**Work instructions:**
Every line with the string "uniformly" in it belongs in your answer, so copy them all from the data.
━━━━━ Dataset excerpts ━━━━━
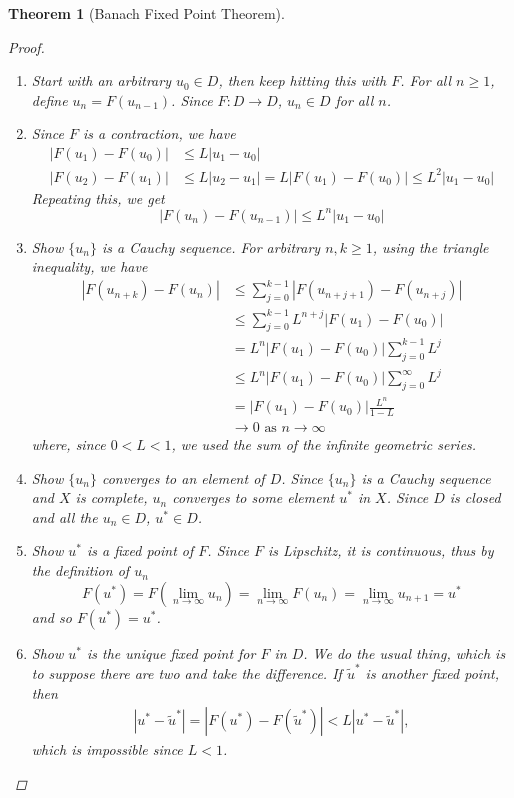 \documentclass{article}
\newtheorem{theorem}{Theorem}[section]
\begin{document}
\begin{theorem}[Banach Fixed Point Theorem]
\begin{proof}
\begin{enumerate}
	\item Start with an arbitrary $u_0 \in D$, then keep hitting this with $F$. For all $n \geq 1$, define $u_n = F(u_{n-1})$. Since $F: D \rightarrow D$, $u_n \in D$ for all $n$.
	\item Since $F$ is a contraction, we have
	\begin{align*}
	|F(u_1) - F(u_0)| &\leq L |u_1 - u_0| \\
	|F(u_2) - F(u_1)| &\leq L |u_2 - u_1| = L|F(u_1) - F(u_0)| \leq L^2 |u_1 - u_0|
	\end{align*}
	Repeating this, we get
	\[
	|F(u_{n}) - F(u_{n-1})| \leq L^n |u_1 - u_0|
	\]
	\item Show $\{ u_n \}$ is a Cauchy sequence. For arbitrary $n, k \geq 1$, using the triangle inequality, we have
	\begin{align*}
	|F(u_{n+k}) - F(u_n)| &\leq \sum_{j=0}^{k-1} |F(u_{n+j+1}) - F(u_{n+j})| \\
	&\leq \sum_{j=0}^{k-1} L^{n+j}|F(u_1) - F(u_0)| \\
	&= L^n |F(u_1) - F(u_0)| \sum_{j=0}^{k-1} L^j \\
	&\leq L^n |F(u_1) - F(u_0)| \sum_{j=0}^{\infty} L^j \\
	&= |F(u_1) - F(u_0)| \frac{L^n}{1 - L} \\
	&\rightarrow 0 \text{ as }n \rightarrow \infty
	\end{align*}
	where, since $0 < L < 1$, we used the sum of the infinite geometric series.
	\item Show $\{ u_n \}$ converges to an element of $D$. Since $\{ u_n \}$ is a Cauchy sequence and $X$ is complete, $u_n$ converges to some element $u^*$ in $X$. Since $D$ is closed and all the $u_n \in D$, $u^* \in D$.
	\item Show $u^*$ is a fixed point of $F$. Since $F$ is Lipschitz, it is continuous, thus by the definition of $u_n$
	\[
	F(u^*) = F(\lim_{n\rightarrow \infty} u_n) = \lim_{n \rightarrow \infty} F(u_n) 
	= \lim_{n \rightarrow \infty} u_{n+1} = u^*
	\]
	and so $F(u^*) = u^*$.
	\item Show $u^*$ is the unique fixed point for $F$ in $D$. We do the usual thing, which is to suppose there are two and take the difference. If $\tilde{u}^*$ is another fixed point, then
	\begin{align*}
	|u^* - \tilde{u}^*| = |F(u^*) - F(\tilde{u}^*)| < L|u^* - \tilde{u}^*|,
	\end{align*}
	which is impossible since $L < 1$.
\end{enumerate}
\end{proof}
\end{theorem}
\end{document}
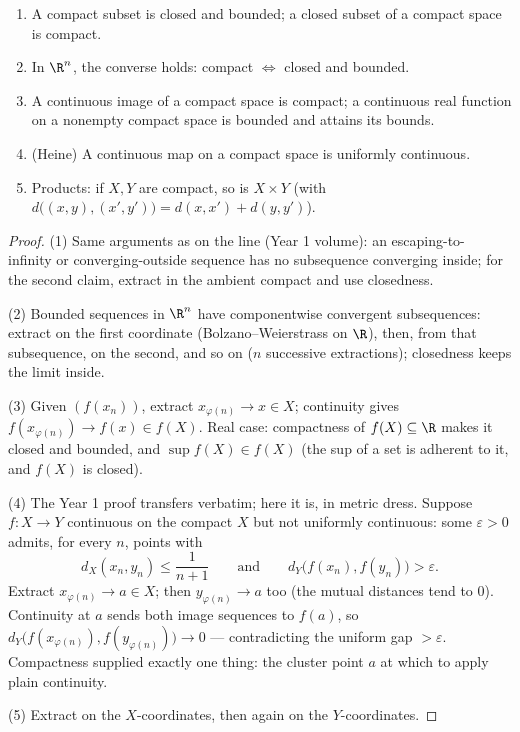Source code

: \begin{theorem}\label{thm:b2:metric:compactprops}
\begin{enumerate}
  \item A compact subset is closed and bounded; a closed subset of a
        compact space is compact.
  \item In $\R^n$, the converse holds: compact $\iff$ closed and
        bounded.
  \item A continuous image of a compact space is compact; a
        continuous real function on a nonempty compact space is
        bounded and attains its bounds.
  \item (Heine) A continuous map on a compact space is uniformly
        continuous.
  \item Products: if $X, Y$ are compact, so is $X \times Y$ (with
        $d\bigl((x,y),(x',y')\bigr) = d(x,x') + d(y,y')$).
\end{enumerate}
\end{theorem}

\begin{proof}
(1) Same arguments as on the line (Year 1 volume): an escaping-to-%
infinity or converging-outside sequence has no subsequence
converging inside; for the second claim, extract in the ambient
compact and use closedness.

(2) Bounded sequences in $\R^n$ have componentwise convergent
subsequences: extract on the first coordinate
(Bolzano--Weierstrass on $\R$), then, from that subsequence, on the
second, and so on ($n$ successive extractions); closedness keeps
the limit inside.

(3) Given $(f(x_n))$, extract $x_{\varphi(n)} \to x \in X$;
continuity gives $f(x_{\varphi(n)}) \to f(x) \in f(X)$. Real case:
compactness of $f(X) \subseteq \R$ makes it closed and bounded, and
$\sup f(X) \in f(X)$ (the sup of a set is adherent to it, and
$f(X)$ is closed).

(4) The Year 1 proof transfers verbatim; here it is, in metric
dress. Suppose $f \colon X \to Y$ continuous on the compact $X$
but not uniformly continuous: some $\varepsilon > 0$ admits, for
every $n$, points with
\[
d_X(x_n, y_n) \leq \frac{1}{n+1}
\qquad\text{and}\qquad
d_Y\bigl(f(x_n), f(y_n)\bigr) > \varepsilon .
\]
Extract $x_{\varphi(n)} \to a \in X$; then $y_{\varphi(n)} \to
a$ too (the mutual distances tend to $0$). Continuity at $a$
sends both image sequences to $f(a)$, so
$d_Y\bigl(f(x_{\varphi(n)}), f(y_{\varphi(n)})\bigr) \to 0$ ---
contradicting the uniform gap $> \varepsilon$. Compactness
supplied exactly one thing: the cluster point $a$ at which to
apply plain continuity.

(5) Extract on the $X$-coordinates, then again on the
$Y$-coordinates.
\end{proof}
━━━━━
**Exercise response:**
  \item (Heine) A continuous map on a compact space is uniformly
but not uniformly continuous: some $\varepsilon > 0$ admits, for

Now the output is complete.